Introduction

In this TUTORIAL we give an introduction to two key routines that we recommend for usage in the standard training path of SPRAAK: MIDA (Mutual Information Discriminant Analysis) and Decorrelation.

The main goal of both procedures is to make the features as suitable as possible for the backend acoustic modeling using Gaussian mixture models with diagonal covariance matrices.

While they are quite different in concept and motivation they are presented together as they go hand in hand and they are implemented as a combined linear transformation on the original features.

Theoretical Concepts

Motivation

The principle statistical modeling approach in SPRAAK is to model class distributions as a sum of elementary diagonal covariance gaussians. In theory any distribution can be approximated arbitrarily close by a sum of gaussians ... if the number of gaussians can grow infinitely large and the number of learning examples is infinite as well. In practice both the number of gaussians that can be used and the number of training samples are quite limited. For this reason it pays to prepare the features optimally with the backend acoustic modeling in mind.

Two criteria can be derived:

The feature vector should have an as low dimension as possible. Extraneous dimensions without any

added discriminative value will require extra training data and will inherently induce noise into the modeling. While speech may only have an intrinsic dimensionality of 10 (very rough guess), state of the art recognizers tend to use dimensions of the order 30-40. This overdimensioning is the main cause why speech recognizers need so much data and why they exhibit low robustness. In conclusion, dimensionality reduction of the feature vector to the strict minimum is a main objective.

The individual distributions should fit as closely as possible the shape of the elementary distributions.

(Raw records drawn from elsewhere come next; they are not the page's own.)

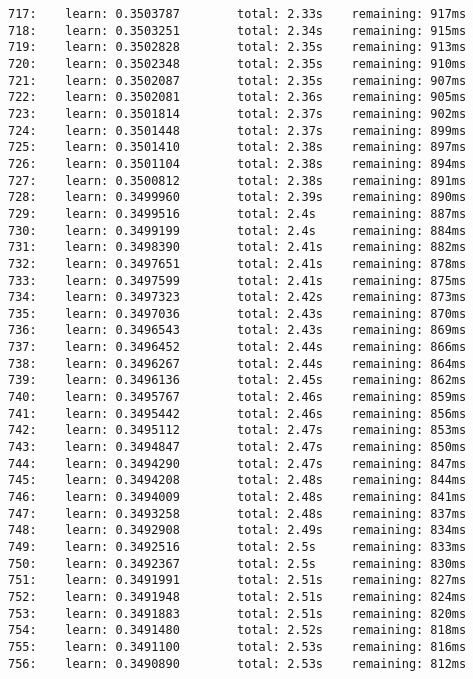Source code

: \documentclass[11pt]{article}
\begin{document}
\begin{Verbatim}[commandchars=\\\{\}]
717:    learn: 0.3503787        total: 2.33s    remaining: 917ms
718:    learn: 0.3503251        total: 2.34s    remaining: 915ms
719:    learn: 0.3502828        total: 2.35s    remaining: 913ms
720:    learn: 0.3502348        total: 2.35s    remaining: 910ms
721:    learn: 0.3502087        total: 2.35s    remaining: 907ms
722:    learn: 0.3502081        total: 2.36s    remaining: 905ms
723:    learn: 0.3501814        total: 2.37s    remaining: 902ms
724:    learn: 0.3501448        total: 2.37s    remaining: 899ms
725:    learn: 0.3501410        total: 2.38s    remaining: 897ms
726:    learn: 0.3501104        total: 2.38s    remaining: 894ms
727:    learn: 0.3500812        total: 2.38s    remaining: 891ms
728:    learn: 0.3499960        total: 2.39s    remaining: 890ms
729:    learn: 0.3499516        total: 2.4s     remaining: 887ms
730:    learn: 0.3499199        total: 2.4s     remaining: 884ms
731:    learn: 0.3498390        total: 2.41s    remaining: 882ms
732:    learn: 0.3497651        total: 2.41s    remaining: 878ms
733:    learn: 0.3497599        total: 2.41s    remaining: 875ms
734:    learn: 0.3497323        total: 2.42s    remaining: 873ms
735:    learn: 0.3497036        total: 2.43s    remaining: 870ms
736:    learn: 0.3496543        total: 2.43s    remaining: 869ms
737:    learn: 0.3496452        total: 2.44s    remaining: 866ms
738:    learn: 0.3496267        total: 2.44s    remaining: 864ms
739:    learn: 0.3496136        total: 2.45s    remaining: 862ms
740:    learn: 0.3495767        total: 2.46s    remaining: 859ms
741:    learn: 0.3495442        total: 2.46s    remaining: 856ms
742:    learn: 0.3495112        total: 2.47s    remaining: 853ms
743:    learn: 0.3494847        total: 2.47s    remaining: 850ms
744:    learn: 0.3494290        total: 2.47s    remaining: 847ms
745:    learn: 0.3494208        total: 2.48s    remaining: 844ms
746:    learn: 0.3494009        total: 2.48s    remaining: 841ms
747:    learn: 0.3493258        total: 2.48s    remaining: 837ms
748:    learn: 0.3492908        total: 2.49s    remaining: 834ms
749:    learn: 0.3492516        total: 2.5s     remaining: 833ms
750:    learn: 0.3492367        total: 2.5s     remaining: 830ms
751:    learn: 0.3491991        total: 2.51s    remaining: 827ms
752:    learn: 0.3491948        total: 2.51s    remaining: 824ms
753:    learn: 0.3491883        total: 2.51s    remaining: 820ms
754:    learn: 0.3491480        total: 2.52s    remaining: 818ms
755:    learn: 0.3491100        total: 2.53s    remaining: 816ms
756:    learn: 0.3490890        total: 2.53s    remaining: 812ms

\end{Verbatim}
\end{document}
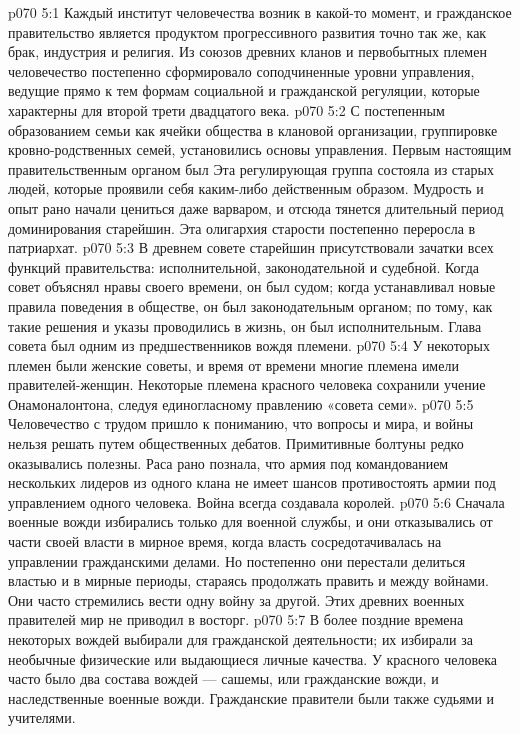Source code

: \vs p070 5:1 Каждый институт человечества возник в какой\hyp{}то момент, и гражданское правительство является продуктом прогрессивного развития точно так же, как брак, индустрия и религия. Из союзов древних кланов и первобытных племен человечество постепенно сформировало соподчиненные уровни управления, ведущие прямо к тем формам социальной и гражданской регуляции, которые характерны для второй трети двадцатого века.
\vs p070 5:2 С постепенным образованием семьи как ячейки общества в клановой организации, группировке кровно\hyp{}родственных семей, установились основы управления. Первым настоящим правительственным органом был  Эта регулирующая группа состояла из старых людей, которые проявили себя каким\hyp{}либо действенным образом. Мудрость и опыт рано начали цениться даже варваром, и отсюда тянется длительный период доминирования старейшин. Эта олигархия старости постепенно переросла в патриархат.
\vs p070 5:3 В древнем совете старейшин присутствовали зачатки всех функций правительства: исполнительной, законодательной и судебной. Когда совет объяснял нравы своего времени, он был судом; когда устанавливал новые правила поведения в обществе, он был законодательным органом; по тому, как такие решения и указы проводились в жизнь, он был исполнительным. Глава совета был одним из предшественников вождя племени.
\vs p070 5:4 У некоторых племен были женские советы, и время от времени многие племена имели правителей\hyp{}женщин. Некоторые племена красного человека сохранили учение Онамоналонтона, следуя единогласному правлению «совета семи».
\vs p070 5:5 \pc Человечество с трудом пришло к пониманию, что вопросы и мира, и войны нельзя решать путем общественных дебатов. Примитивные болтуны редко оказывались полезны. Раса рано познала, что армия под командованием нескольких лидеров из одного клана не имеет шансов противостоять армии под управлением одного человека. Война всегда создавала королей.
\vs p070 5:6 \pc Сначала военные вожди избирались только для военной службы, и они отказывались от части своей власти в мирное время, когда власть сосредотачивалась на управлении гражданскими делами. Но постепенно они перестали делиться властью и в мирные периоды, стараясь продолжать править и между войнами. Они часто стремились вести одну войну за другой. Этих древних военных правителей мир не приводил в восторг.
\vs p070 5:7 В более поздние времена некоторых вождей выбирали для гражданской деятельности; их избирали за необычные физические или выдающиеся личные качества. У красного человека часто было два состава вождей --- сашемы, или гражданские вожди, и наследственные военные вожди. Гражданские правители были также судьями и учителями.
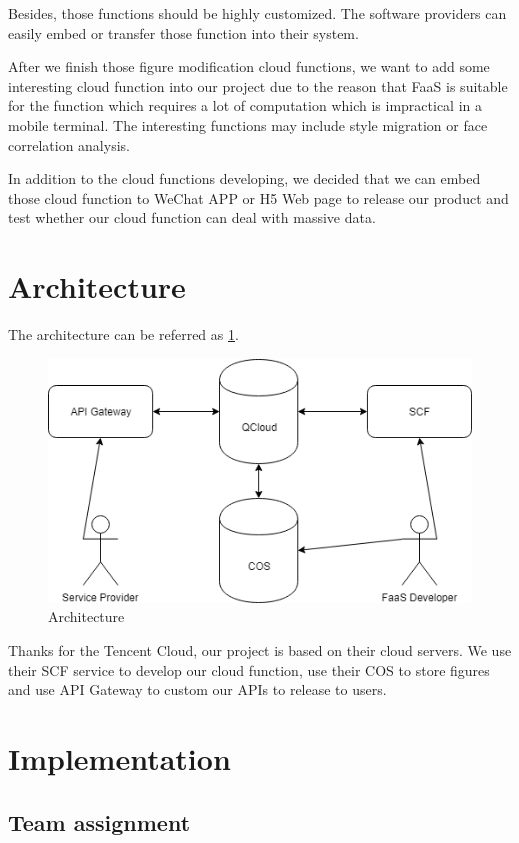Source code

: \documentclass[a4paper,12pt]{article}
\begin{document}
Besides, those functions should be highly customized. The software providers can easily embed or transfer those function into their system. 

After we finish those figure modification cloud functions, we want to add some interesting cloud function into our project due to the reason that FaaS is suitable for the function which requires a lot of computation which is impractical in a mobile terminal. The interesting functions may include style migration or face correlation analysis. 

In addition to the cloud functions developing, we decided that we can embed those cloud function to WeChat APP or H5 Web page to release our product and test whether our cloud function can deal with massive data.

\section{Architecture}

The architecture can be referred as \ref{diagram}.

\begin{figure}[H]
\label{diagram}
\includegraphics[scale=0.8]{figures/Diagram.png}
\caption{Architecture}
\end{figure}

Thanks for the Tencent Cloud, our project is based on their cloud servers. We use their SCF service to develop our cloud function, use their COS to store figures and use API Gateway to custom our APIs to release to users. 

\section{Implementation}

\subsection{Team assignment}
\end{document}
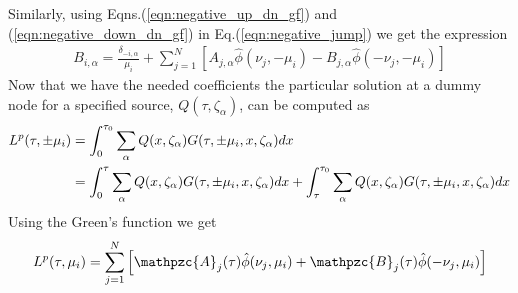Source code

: \documentclass[11pt]{article}
\newcommand{\eqr}[1]{Eq.\thinspace(#1)}
\newcommand{\script}[1]{\mathpzc{#1}}
\begin{document}
Similarly, using Eqns.\thinspace(\ref{eqn:negative_up_dn_gf}) and
(\ref{eqn:negative_down_dn_gf}) in \eqr{\ref{eqn:negative_jump}} we
get the expression
\begin{align}
  B_{i,\alpha} =
  \frac{\delta_{-i,\alpha}}{\mu_i}
  +
  \sum_{j=1}^N
  \left[
     A_{j,\alpha} \hat{\phi}(\nu_j,-\mu_i)
    - B_{j,\alpha} \hat{\phi}(-\nu_j,-\mu_i)
 \right]
\end{align}
Now that we have the needed coefficients the particular solution at a
dummy node for a specified source, $Q(\tau,\zeta_\alpha)$, can be
computed as
\begin{align}
  L^p(\tau,\pm\mu_i) 
  &= 
  \int_0^{\tau_0}
  \sum_\alpha
  Q(x,\zeta_\alpha)
  G(\tau,\pm\mu_i,x,\zeta_\alpha)
  dx \notag \\
  &=
  \int_0^{\tau}
  \sum_\alpha
  Q(x,\zeta_\alpha)
  G(\tau,\pm\mu_i,x,\zeta_\alpha)
  dx
  +
  \int_\tau^{\tau_0}
  \sum_\alpha
  Q(x,\zeta_\alpha)
  G(\tau,\pm\mu_i,x,\zeta_\alpha)
  dx
\end{align}
Using the Green's function we get
\begin{align}
  L^p(\tau,\mu_i) = 
  \sum_{j=1}^N
  \left[
    \script{A}_j(\tau) \hat{\phi}(\nu_j,\mu_i) +
    \script{B}_j(\tau) \hat{\phi}(-\nu_j,\mu_i)
  \right]
\end{align}
\end{document}
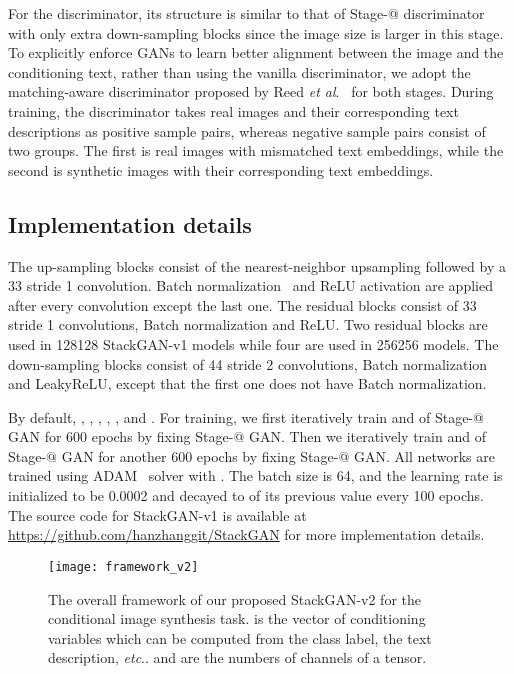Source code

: \documentclass[10pt,journal,letterpaper,compsoc]{IEEEtran}
\makeatletter
\newcommand{\Rmnum}[1]{\expandafter\@slowromancap\romannumeral #1@}
\makeatother
\begin{document}
For the discriminator, its structure is similar to that of Stage-\Rmnum{1} discriminator with only extra down-sampling blocks since the image size is larger in this stage.  
To explicitly enforce GANs to learn better alignment between the image and the conditioning text, rather than using the vanilla discriminator, we adopt the matching-aware discriminator proposed by Reed \emph{et al}.~\cite{reed2016generative} for both stages. 
During training, the discriminator takes real images and their corresponding text descriptions as positive sample pairs, whereas negative sample pairs consist of two groups. 
The first is real images with mismatched text embeddings, while the second is synthetic images with their corresponding text embeddings. 

\vspace{-2pt}


\subsection{Implementation details}
{
The up-sampling blocks consist of the nearest-neighbor upsampling followed by a 33 stride 1 convolution. Batch normalization~\cite{IoffeS15} and ReLU activation are applied after every convolution except the last one.  The residual blocks consist of  33 stride 1 convolutions, Batch normalization and ReLU. Two residual blocks are used in 128128 StackGAN-v1 models while four are used in 256256 models. The down-sampling blocks consist of 44 stride 2 convolutions, Batch normalization and LeakyReLU, except that the first one does not have Batch normalization.

By default, ,  , ,  , ,   and . 
For training, we first iteratively train  and  of Stage-\Rmnum{1} GAN for 600 epochs by fixing Stage-\Rmnum{2} GAN. Then we iteratively train  and  of Stage-\Rmnum{2} GAN for another 600 epochs by fixing Stage-\Rmnum{1} GAN. All networks are trained using ADAM~\cite{KingmaB14} solver with . The batch size is 64, and the learning rate is initialized to be 0.0002 and decayed to  of its previous value every 100 epochs. The source code for StackGAN-v1 is available at {\href{https://github.com/hanzhanggit/StackGAN}{https://github.com/hanzhanggit/StackGAN}} for more implementation details.
}



\begin{figure*}[tb]
\centering
\texttt{[image: framework\_v2]}
\vspace{-12pt}
\caption{The overall framework of our proposed StackGAN-v2 for the conditional image synthesis task.  is the vector of conditioning variables which can be computed from the class label, the text description, \emph{etc}..  and  are the numbers of channels of a tensor.}
\vspace{-10pt}
\label{fig:StackGAN-v2}
\end{figure*}
\end{document}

This reduces the number of gaussians required per distribution and hence again reduces the amount of training data needed and a higher robustness as a consequence. As such modeling distributions with highly decorrelated features will be easier and will better fit the backend acoustic modeling.

LDA

Linear Discriminant Analysis (LDA) is a well known method in pattern classification used to create a linear transformations that optimally separates classes. The hyperplanes are computed by maximizing "Between Class Covariances" vs. "Within Class Covariances" . The computed decision hyperplanes will be optimal decision boundaries (in terms of classification error) if all classes are homogeneous and have equal distributions. Together with the designing of the hyperplanes, LDA ranks directions from more to less important. As such LDA is a great tool for dimensionality reduction.

Basic LDA will result in improved speech feature representation. Nevertheless some of the assumptions are way too restrictive for speech features which makes that improved versions of LDA can improve over the baseline implementation.

MIDA

MIDA is an improved version of LDA. For more theoretical background cfr. PhD Thesis of Kris Demuynck

Decorrelation

We approximate full covariance gaussians by a sum of diagonal covariance gaussians in the acoustic modeling. The output of MIDA may not be ideal from the point of view of diagonal covariance gaussians. Diagonal covariance gaussians assume that the data is uncorrelated in all classes. The more this is true, the better our acoustic modeling will work. Therefore an optimal transformation is sought that makes the data as uncorrelated as possible.

Implementation

Training

The MIDA transform will be computed automatically if the parameter 'mida_np' is set in the config-object, e.g.

config.mida_np = 36

The decorrelation is implemented as an individual step in the training. It is advised to add a few (3) decorrelation steps at the end of a cycle of Viterbi training steps.

trainer.fvg(niter=3)

Both MIDA and decorrelation are computed by gradient descent algorithms that may converge rather slowly. It is not unusual that they take up a large part of the training time. For details on parameter settings, especially in MIDA, pls. see [xxx]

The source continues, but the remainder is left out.